*** Records supplied ***

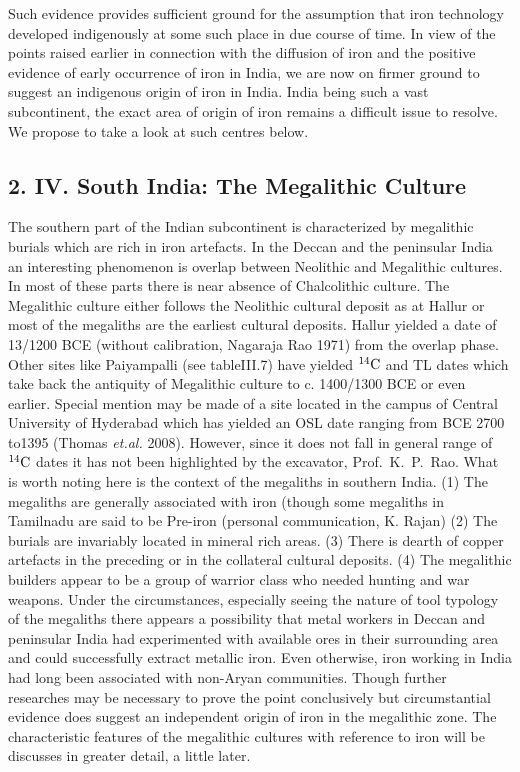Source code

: Such evidence provides sufficient ground for the assumption that iron technology developed indigenously at some such place in due course of time. In view of the points raised earlier in connection with the diffusion of iron and the positive evidence of early occurrence of iron in India, we are now on firmer ground to suggest an indigenous origin of iron in India. India being such a vast subcontinent, the exact area of origin of iron remains a difficult issue to resolve. We propose to take a look at such centres below.

\vspace{-.3cm}

\subsection*{2. IV. South India: The Megalithic Culture}\label{subsection-7}

\vspace{-.2cm}

The southern part of the Indian subcontinent is characterized by megalithic burials which are rich in iron artefacts. In the Deccan and the peninsular India an interesting phenomenon is overlap between Neolithic and Megalithic cultures. In most of these parts there is near absence of Chalcolithic culture. The Megalithic culture either follows the Neolithic cultural deposit as at Hallur or most of the megaliths are the earliest cultural deposits. Hallur yielded a date of 13/1200 BCE (without calibration, Nagaraja Rao 1971) from the overlap phase. Other sites like Paiyampalli (see tableIII.7) have yielded $^{14}{\rm C}$ and TL dates which take back the antiquity of Megalithic culture to c. 1400/1300 BCE or even earlier. Special mention may be made of a site located in the campus of Central University of Hyderabad which has yielded an OSL date ranging from BCE 2700 to1395 (Thomas \textit{et.al.} 2008). However, since it does not fall in general range of $^{14}{\rm C}$ dates it has not been highlighted by the excavator, Prof.~K.~P.~Rao. What is worth noting here is the context of the megaliths in southern India. (1) The megaliths are generally associated with iron (though some megaliths in Tamilnadu are said to be Pre-iron (personal communication, K. Rajan) (2) The burials are invariably located in mineral rich areas. (3) There is dearth of copper artefacts in the preceding or in the collateral cultural deposits. (4) The megalithic builders appear to be a group of warrior class who needed hunting and war weapons. Under the circumstances, especially seeing the nature of tool typology of the megaliths there appears a possibility that metal workers in Deccan and peninsular India had experimented with available ores in their surrounding area and could successfully extract metallic iron. Even otherwise, iron working in India had long been associated with non-Aryan communities. Though further researches may be necessary to prove the point conclusively but circumstantial evidence does suggest an independent origin of iron in the megalithic zone. The characteristic features of the megalithic cultures with reference to iron will be discusses in greater detail, a little later.

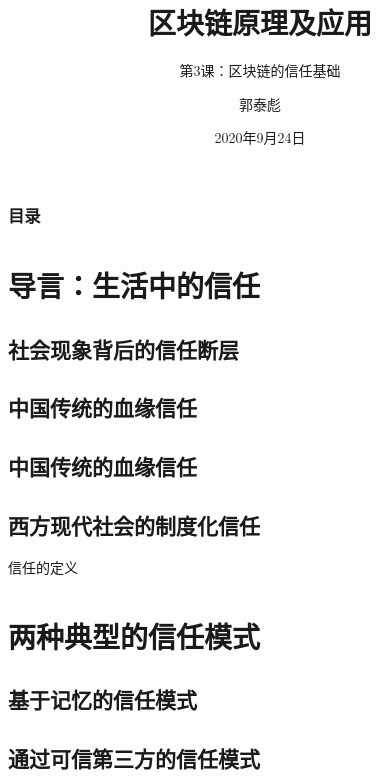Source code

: \documentclass[11pt]{beamer}
\begin{document}
\author{郭泰彪}
\title{区块链原理及应用}
\subtitle{第3课：区块链的信任基础}
\begin{frame}[plain]
\date{2020年9月24日}

	\maketitle
\end{frame}

\begin{frame}
	\frametitle{目录}
	\tableofcontents[sectionstyle=show,subsectionstyle=show/shaded]
\end{frame}

\section{导言：生活中的信任}

\subsection{社会现象背后的信任断层}

\subsection{中国传统的血缘信任}

\subsection{中国传统的血缘信任}

\subsection{西方现代社会的制度化信任}
\begin{frame}{信任的定义}

\end{frame}

\section{两种典型的信任模式}

\subsection{基于记忆的信任模式}

\subsection{通过可信第三方的信任模式}
\end{document}
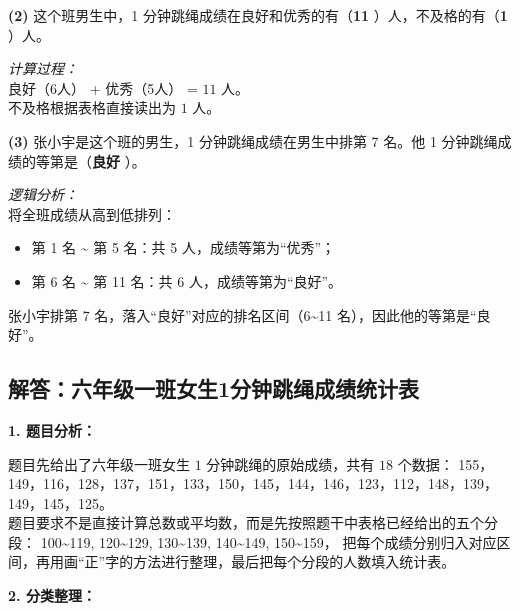 {\small
\textbf{(2)} 这个班男生中，1 分钟跳绳成绩在良好和优秀的有（\quad \textbf{11} \quad）人，不及格的有（\quad \textbf{1} \quad）人。

\vspace{0.2cm}
\textit{计算过程：} \\
良好（6人） + 优秀（5人） = $11$ 人。\\
不及格根据表格直接读出为 $1$ 人。

\vspace{0.6cm}
\textbf{(3)} 张小宇是这个班的男生，1 分钟跳绳成绩在男生中排第 7 名。他 1 分钟跳绳成绩的等第是（\quad \textbf{良好} \quad）。

\vspace{0.2cm}
\textit{逻辑分析：} \\
将全班成绩从高到低排列：
\begin{itemize}
  \item 第 1 名 \textasciitilde{} 第 5 名：共 5 人，成绩等第为“优秀”；
  \item 第 6 名 \textasciitilde{} 第 11 名：共 6 人，成绩等第为“良好”。
\end{itemize}
张小宇排第 7 名，落入“良好”对应的排名区间（6\textasciitilde11 名），因此他的等第是“良好”。
}

\newpage

\subsection{解答：六年级一班女生1分钟跳绳成绩统计表}

\vspace{0.4cm}

\noindent\textbf{1. 题目分析：}

\vspace{0.2cm}

\noindent
题目先给出了六年级一班女生 $1$ 分钟跳绳的原始成绩，共有 $18$ 个数据：
155，149，116，128，137，151，133，150，145，144，146，123，112，148，139，149，145，125。\\[4pt]
题目要求不是直接计算总数或平均数，而是先按照题干中表格已经给出的五个分段：
100\textasciitilde119, 120\textasciitilde129, 130\textasciitilde139, 140\textasciitilde149, 150\textasciitilde159，
把每个成绩分别归入对应区间，再用画“正”字的方法进行整理，最后把每个分段的人数填入统计表。

\vspace{0.4cm}

\noindent\textbf{2. 分类整理：}

\vspace{0.2cm}

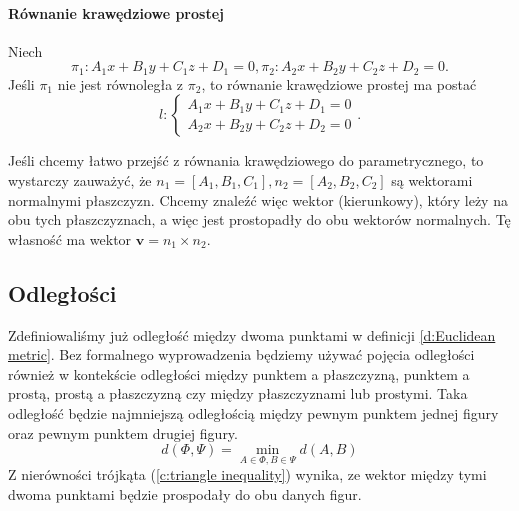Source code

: \paragraph{Równanie krawędziowe prostej} Niech
\[ \pi_1 : A_1x + B_1y + C_1z + D_1 = 0, \pi_2 : A_2x + B_2y + C_2z + D_2 = 0. \]
Jeśli $\pi_1$ nie jest równoległa z $\pi_2$, to równanie krawędziowe prostej ma postać
\begin{equation}
    l : \begin{cases}
        A_1x + B_1y + C_1z + D_1 = 0 \\
        A_2x + B_2y + C_2z + D_2 = 0
    \end{cases}.
\end{equation}

\begin{remark*}
    Jeśli chcemy łatwo przejść z równania krawędziowego do parametrycznego, to wystarczy zauważyć, że $n_1 = [A_1, B_1, C_1], n_2 = [A_2, B_2, C_2]$ są wektorami normalnymi płaszczyzn. Chcemy znaleźć więc wektor (kierunkowy), który leży na obu tych płaszczyznach, a więc jest prostopadły do obu wektorów normalnych. Tę własność ma wektor $\mathbf{v} = n_1 \times n_2$.
\end{remark*}

\subsection{Odległości}
Zdefiniowaliśmy już odległość między dwoma punktami w definicji \ref{d:Euclidean metric}. Bez formalnego wyprowadzenia będziemy używać pojęcia odległości również w kontekście odległości między punktem a płaszczyzną, punktem a prostą, prostą a płaszczyzną czy między płaszczyznami lub prostymi. Taka odległość będzie najmniejszą odległością między pewnym punktem jednej figury oraz pewnym punktem drugiej figury.
\[ d(\Phi, \Psi) = \min_{A \in \Phi, B \in \Psi} d(A, B) \]
Z nierówności trójkąta (\ref{c:triangle inequality}) wynika, ze wektor między tymi dwoma punktami będzie prospodały do obu danych figur.

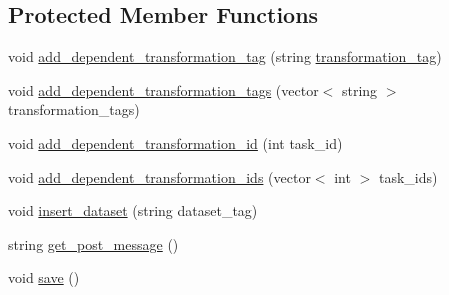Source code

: \subsection*{Protected Member Functions}
\begin{DoxyCompactItemize}
\item 
void \hyperlink{classTask_a404469dca46fda1c94e819345bd478e3}{add\+\_\+dependent\+\_\+transformation\+\_\+tag} (string \hyperlink{classTask_a013314768d0b474bcc567f1cb98a1c01}{transformation\+\_\+tag})
\item 
void \hyperlink{classTask_a861c0dc321a4b0e77f7cbe89dc7da75c}{add\+\_\+dependent\+\_\+transformation\+\_\+tags} (vector$<$ string $>$ transformation\+\_\+tags)
\item 
void \hyperlink{classTask_abe2b72a98501ca9554dd2aa18fad3245}{add\+\_\+dependent\+\_\+transformation\+\_\+id} (int task\+\_\+id)
\item 
void \hyperlink{classTask_ad549fad4fb70003b2f75bf3ae5a41d46}{add\+\_\+dependent\+\_\+transformation\+\_\+ids} (vector$<$ int $>$ task\+\_\+ids)
\item 
void \hyperlink{classTask_ad84f8f6e846b853c5e6b35ba3f0c470f}{insert\+\_\+dataset} (string dataset\+\_\+tag)
\item 
string \hyperlink{classTask_ae9ca005a8b6d0d3d794a7037f517ea20}{get\+\_\+post\+\_\+message} ()
\item 
void \hyperlink{classTask_a139cdf67c69c188c1a3ccc259d01da33}{save} ()
\end{DoxyCompactItemize}
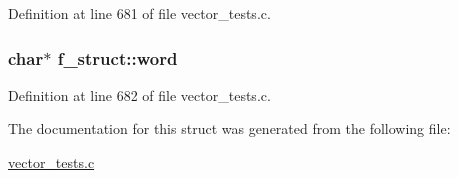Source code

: \-Definition at line 681 of file vector\-\_\-tests.\-c.

\hypertarget{structf__struct_aa8f65f08c5e6180da916f9001438eab5}{
\subsubsection[{word}]{\setlength{\rightskip}{0pt plus 5cm}char$\ast$ {\bf f\-\_\-struct\-::word}}}\label{structf__struct_aa8f65f08c5e6180da916f9001438eab5}


\-Definition at line 682 of file vector\-\_\-tests.\-c.



\-The documentation for this struct was generated from the following file\-:\begin{DoxyCompactItemize}
\item 
\hyperlink{vector__tests_8c}{vector\-\_\-tests.\-c}\end{DoxyCompactItemize}
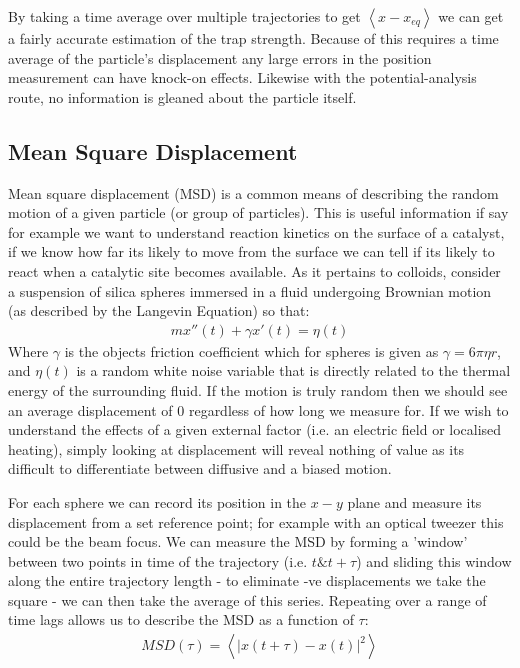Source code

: \documentclass[a4paper,oneside,11pt]{book}
\begin{document}
By taking a time average over multiple trajectories to get $\left<x-x_{eq}\right>$ we can get a fairly accurate estimation of the trap strength. Because of this requires a time average of the particle's displacement any large errors in the position measurement can have knock-on effects. Likewise with the potential-analysis route, no information is gleaned about the particle itself.

\subsection{Mean Square Displacement}
Mean square displacement (MSD) is a common means of describing the random motion of a given particle (or group of particles). This is useful information if say for example we want to understand reaction kinetics on the surface of a catalyst, if we know how far its likely to move from the surface we can tell if its likely to react when a catalytic site becomes available. As it pertains to colloids, consider a suspension of silica spheres immersed in a fluid undergoing Brownian motion (as described by the Langevin Equation) so that:
\begin{align}
	mx''(t) + \gamma x'(t) = \eta(t)
\end{align}
Where $\gamma$ is the objects friction coefficient which for spheres is given as $\gamma = 6\pi\eta r$, and $\eta(t)$ is a random white noise variable that is directly related to the thermal energy of the surrounding fluid. If the motion is truly random then we should see an average displacement of 0 regardless of how long we measure for. If we wish to understand the effects of a given external factor (i.e. an electric field or localised heating), simply looking at displacement will reveal nothing of value as its difficult to differentiate between diffusive and a biased motion. 

For each sphere we can record its position in the $x-y$ plane and measure its displacement from a set reference point; for example with an optical tweezer this could be the beam focus. We can measure the MSD by forming a 'window' between two points in time of the trajectory (i.e. $t \&  t+\tau$) and sliding this window along the entire trajectory length - to eliminate -ve displacements we take the square - we can then take the average of this series. Repeating over a range of time lags allows us to describe the MSD as a function of $\tau$:
\begin{align}
	MSD(\tau) = \left<|x(t+\tau) - x(t)|^2\right>
\end{align}
\end{document}
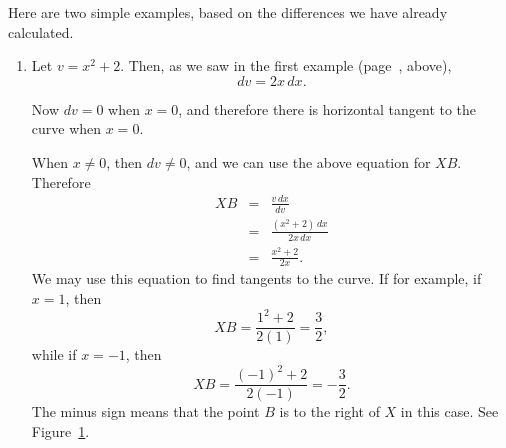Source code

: \documentclass[twoside,openright]{article}
\begin{document}
 Here are two simple examples, based on the differences we have already calculated.
\begin{enumerate}
\item Let $v = x^2 + 2.$  Then, as we saw in the first example (page~\pageref{ex1}, above),
$$dv = 2x\,dx.$$

Now $dv=0$ when $x=0$, and therefore there is horizontal tangent to the curve when $x=0$.

When $x\neq 0$, then $dv \neq 0$, and we can use the above equation for $XB$.  Therefore
\begin{eqnarray*}
XB & = & \frac{v\, dx}{dv}\\
& = & \frac{(x^2 + 2)\,dx}{2x\,dx}\\
& = & \frac{x^2 + 2}{2x}.
\end{eqnarray*}
We may use this equation to find tangents to the curve.  If for example, if $x=1$, then
$$XB = \frac{1^2 +2}{2(1)} = \frac{3}{2},$$
while if $x=-1$, then
$$XB = \frac{(-1)^2 + 2}{2(-1)} = -\frac{3}{2}.$$
The minus sign means that the point $B$ is to the right of $X$ in this
case.  See Figure~\ref{tangex1}.
\begin{figure}[htp]
\begin{center}
\caption{}
\label{tangex1}
\vspace{-10pt}
\end{center}
\end{figure}


\end{enumerate}
\end{document}
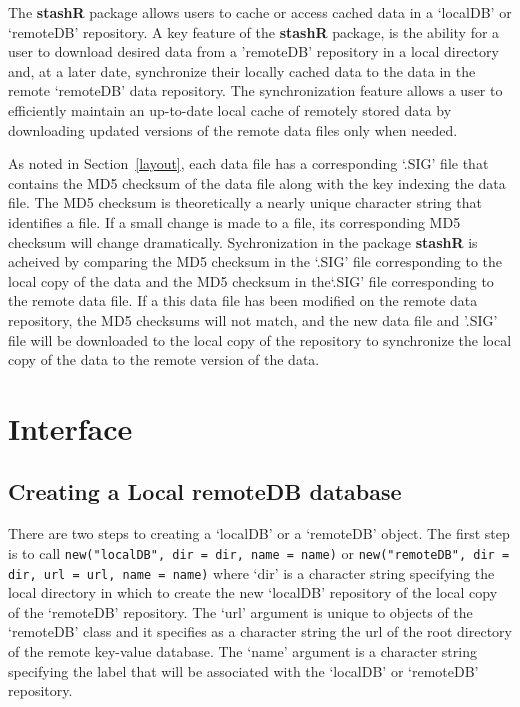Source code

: \documentclass{article}
\newcommand{\pkg}{\textbf}
\newcommand{\code}{\texttt}
\begin{document}
The \pkg{stashR} package allows users
to cache or access cached data in a `localDB' or
`remoteDB' repository. A key feature of the
\pkg{stashR} package, is the ability for a user to download
desired data from a 'remoteDB' repository in a local directory
and, at a later date, synchronize their locally cached data to the
data in the remote `remoteDB' data repository. The synchronization
feature allows a user to efficiently maintain an up-to-date local cache of 
remotely stored data by downloading updated versions of the remote
data files only when needed. 

As noted in Section~\ref{layout}, each data file has a corresponding
`.SIG' file that contains the MD5 checksum of the data file along with 
the key indexing the data file. The MD5 checksum is 
theoretically a nearly unique character string that identifies a file. If a 
small change is made to a file, its corresponding MD5 checksum will change 
dramatically. Sychronization in the package \pkg{stashR} is acheived 
by comparing the MD5 checksum in the `.SIG' file corresponding to the local 
copy of the data and the MD5 checksum in the`.SIG' file corresponding to the 
remote data file. If a this data file has been modified on the remote data
repository, the MD5 checksums will not match, and the new data file and 
'.SIG' file will be downloaded to the local copy of the repository to 
synchronize the local copy of the data to the remote version of the data. 


\section{Interface}

\subsection{Creating a Local remoteDB database}

There are two steps to creating a `localDB' or a `remoteDB'
object. The first step is to call \code{new("localDB", dir = dir, name = name)} 
or \code{new("remoteDB", dir = dir, url = url, name = name)} where 
`dir' is a character string specifying the local directory in which to 
create the new `localDB' repository of the local copy of the 
`remoteDB' repository. The `url' argument is unique to objects of the 
`remoteDB' class and it specifies as a character string the url 
of the root directory of the remote key-value database. The `name' 
argument is a character string specifying the label that will be associated with
the `localDB' or `remoteDB' repository.  
\end{document}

*** End of Records supplied ***

*Your task*: Scan the records for the word "gamma" and copy every line where it is found.

*Written solution*:
	mx''(t) + \gamma x'(t) = \eta(t)
Where $\gamma$ is the objects friction coefficient which for spheres is given as $\gamma = 6\pi\eta r$, and $\eta(t)$ is a random white noise variable that is directly related to the thermal energy of the surrounding fluid. If the motion is truly random then we should see an average displacement of 0 regardless of how long we measure for. If we wish to understand the effects of a given external factor (i.e. an electric field or localised heating), simply looking at displacement will reveal nothing of value as its difficult to differentiate between diffusive and a biased motion. 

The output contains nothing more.